§ **INPUT DATA**
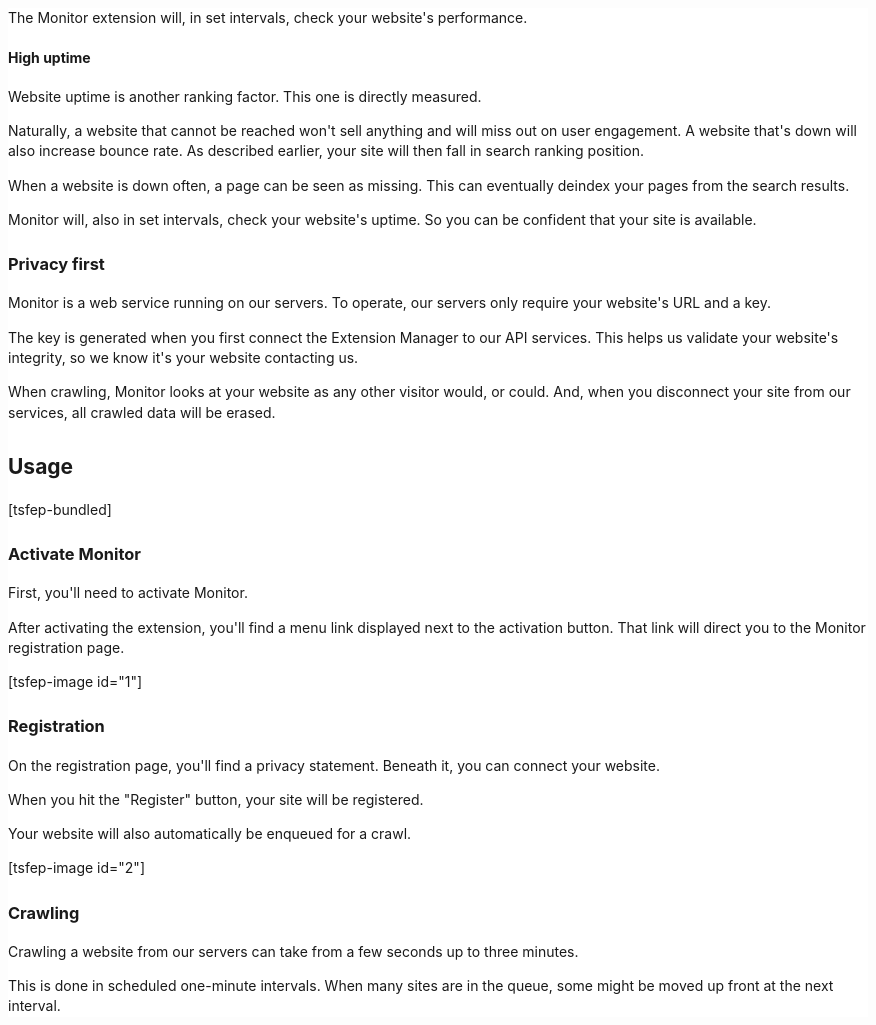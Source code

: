 The Monitor extension will, in set intervals, check your website's performance.

#### High uptime

Website uptime is another ranking factor. This one is directly measured.

Naturally, a website that cannot be reached won't sell anything and will miss out on user engagement.
A website that's down will also increase bounce rate. As described earlier, your site will then fall in search ranking position.

When a website is down often, a page can be seen as missing. This can eventually deindex your pages from the search results.

Monitor will, also in set intervals, check your website's uptime. So you can be confident that your site is available.

### Privacy first

Monitor is a web service running on our servers.
To operate, our servers only require your website's URL and a key.

The key is generated when you first connect the Extension Manager to our API services.
This helps us validate your website's integrity, so we know it's your website contacting us.

When crawling, Monitor looks at your website as any other visitor would, or could.
And, when you disconnect your site from our services, all crawled data will be erased.

## Usage

[tsfep-bundled]

### Activate Monitor

First, you'll need to activate Monitor.

After activating the extension, you'll find a menu link displayed next to the activation button.
That link will direct you to the Monitor registration page.

[tsfep-image id="1"]

### Registration

On the registration page, you'll find a privacy statement. Beneath it, you can connect your website.

When you hit the "Register" button, your site will be registered.

Your website will also automatically be enqueued for a crawl.

[tsfep-image id="2"]

### Crawling

Crawling a website from our servers can take from a few seconds up to three minutes.

This is done in scheduled one-minute intervals. When many sites are in the queue, some might be moved up front at the next interval.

§ **TASK DESCRIPTION**
Would you quote everything above from the line containing "Monitor will, also" down to the line containing "After activating the"? Include both of those lines and nothing else.

§ **SOLUTION TO THIS TASK**
Monitor will, also in set intervals, check your website's uptime. So you can be confident that your site is available.

### Privacy first

Monitor is a web service running on our servers.
To operate, our servers only require your website's URL and a key.

The key is generated when you first connect the Extension Manager to our API services.
This helps us validate your website's integrity, so we know it's your website contacting us.

When crawling, Monitor looks at your website as any other visitor would, or could.
And, when you disconnect your site from our services, all crawled data will be erased.

## Usage

[tsfep-bundled]

### Activate Monitor

First, you'll need to activate Monitor.

After activating the extension, you'll find a menu link displayed next to the activation button.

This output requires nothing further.